Dzisiaj tak króciutko Kochani (czas nagli) i już mnie nie ma!
Miłego weekendu i do zobaczenia!
















środa, 10 grudnia 2014

Szron za oknem, drzewko w domu, pies na tamborku i "Klątwa" w łapkach :)

   






















 Na początku posta przywitał Was szron za moim oknem. Jak widać po tamtym puszystym śniegu zostało tylko wspomnienie ... Ale za to jak pięknie wygląda ostrokrzew. A do BN jeszcze dwa tygodnie, więc wszytko się może zdarzyć i w każdej chwili śnieg się może pojawić :)

 
    A ja, do tytułu posta, jeszcze powinnam dopisać, że nie wiem w co ręce włożyć :) Jak tylko się za coś wezmę, obojętnie czy to, by haftować, wypisywać karteczki, czy chociażby w szafkach posprzątać, zaraz Piotrek czegoś potrzebuje. Aż sama się dziwię, co wymyślam żeby tylko się nie nudził :) No właśnie najnowszy pomysł synka - ubieranie choinki. Właśnie wczoraj zawitało do nas nowe drzewko, całe 220 cm sosnowych, pozłacanych igiełek! Wymarzona :) Nie mogliśmy się powstrzymać i od razu ją rozłożyliśmy, żeby zobaczyć jak się prezentuje. Aż sama nabrałam ochoty na ubieranie choineczki, bo uwielbiam to robić :) 
Powinnam jednak zająć się haftami na prezenty, bo czas nagli, tyle planów, a ja w lesie :) 

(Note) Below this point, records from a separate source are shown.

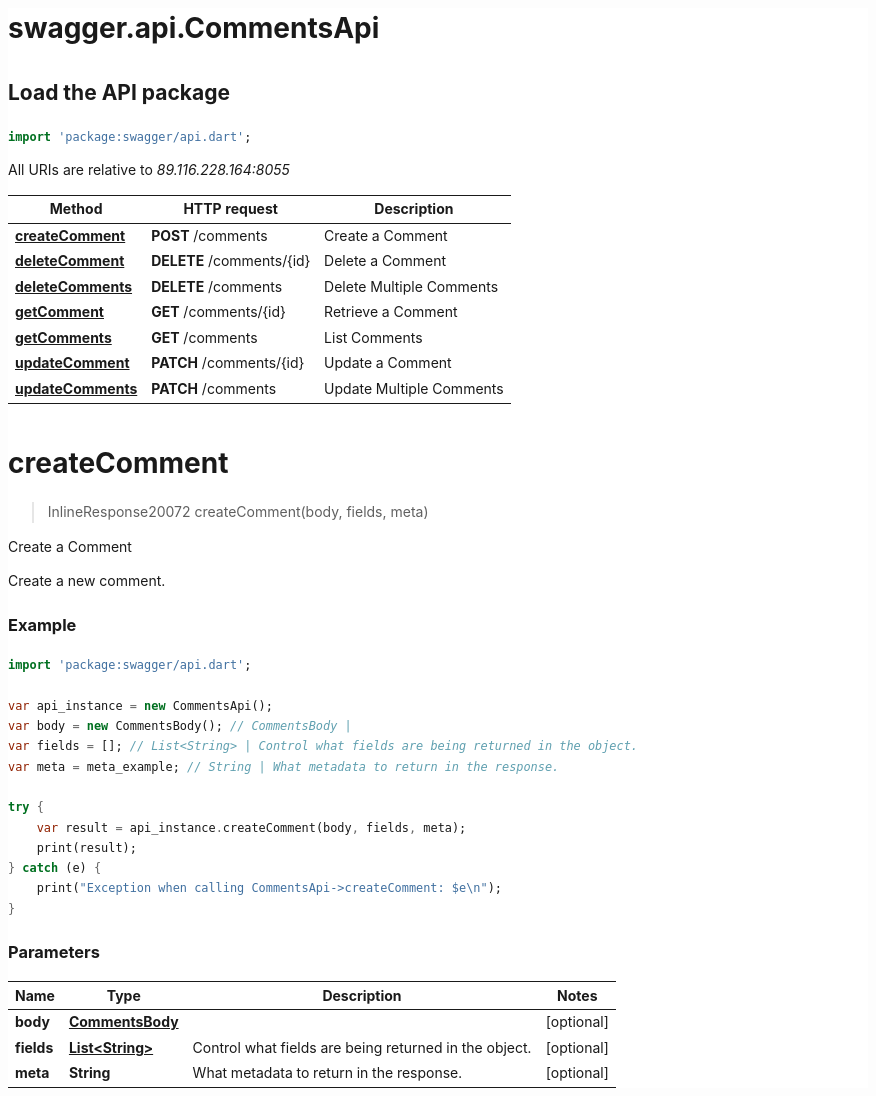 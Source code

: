 # swagger.api.CommentsApi

## Load the API package
```dart
import 'package:swagger/api.dart';
```

All URIs are relative to *89.116.228.164:8055*

Method | HTTP request | Description
------------- | ------------- | -------------
[**createComment**](CommentsApi.md#createComment) | **POST** /comments | Create a Comment
[**deleteComment**](CommentsApi.md#deleteComment) | **DELETE** /comments/{id} | Delete a Comment
[**deleteComments**](CommentsApi.md#deleteComments) | **DELETE** /comments | Delete Multiple Comments
[**getComment**](CommentsApi.md#getComment) | **GET** /comments/{id} | Retrieve a Comment
[**getComments**](CommentsApi.md#getComments) | **GET** /comments | List Comments
[**updateComment**](CommentsApi.md#updateComment) | **PATCH** /comments/{id} | Update a Comment
[**updateComments**](CommentsApi.md#updateComments) | **PATCH** /comments | Update Multiple Comments

# **createComment**
> InlineResponse20072 createComment(body, fields, meta)

Create a Comment

Create a new comment.

### Example
```dart
import 'package:swagger/api.dart';

var api_instance = new CommentsApi();
var body = new CommentsBody(); // CommentsBody | 
var fields = []; // List<String> | Control what fields are being returned in the object.
var meta = meta_example; // String | What metadata to return in the response.

try {
    var result = api_instance.createComment(body, fields, meta);
    print(result);
} catch (e) {
    print("Exception when calling CommentsApi->createComment: $e\n");
}
```

### Parameters

Name | Type | Description  | Notes
------------- | ------------- | ------------- | -------------
 **body** | [**CommentsBody**](CommentsBody.md)|  | [optional] 
 **fields** | [**List&lt;String&gt;**](String.md)| Control what fields are being returned in the object. | [optional] 
 **meta** | **String**| What metadata to return in the response. | [optional]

A propos haftów właśnie. Obecnie na tamborku Scooby Doo. Jego popiersie właściwie (można tak to nazwać?) Sprawa znowu nie taka prosta, bo hafcik ma być dla dziewczynki i wynalezienie wzorku tego pieska w wersji "dziewczyńskiej" wcale nie takie łatwe. Ale przecież nie niemożliwe w dobie internetu! I tak udało się znaleźć tego pieska z kwiatami w pyszczku. Póki co są prawie wszystkie krzyżykowe konturki i konieczność zagęszczania ruchów igiełką, żeby je wypełnić :) Oczywiście kwiaty dostaną odcienie różu, obróżka także chyba zostanie "udziewczęcona" :) Hafcik na aidzie 14, trzema nitkami Ariadny.
 W między czasie powstały dwa drobiazgi dla Promyczka i kolejne kartki, które czekają na wypisanie i wysłanie.


"Klątwa" S. Drake

  
A po zakończeniu tych nieszczęsnych opowieści o wampirach, sięgnęłam po "Klątwę" S. Drake. To książka z rodzaju tych "jeszcze tylko jedna strona i kończę, no dobra, jeszcze jedna itd" ;) Opowieść kojarzy mi się odrobinkę z bajkową "Piękną (Bellą) i Bestią", chociaż jest osadzona w XIX Anglii. Fajnie opisane sytuacje, ciekawe wątki: miłość, klątwa, zemsta, motywy kryminalne. Nie wszytko jest takie jak się z pozoru wydaje. A wiadomo - pozory mylą :) Książkę już teraz mogę polecić i nie mogę się doczekać końca :)






Uciekam gotować obiadek, a później może wreszcie uda się postawić, chociaż troszkę krzyżyków.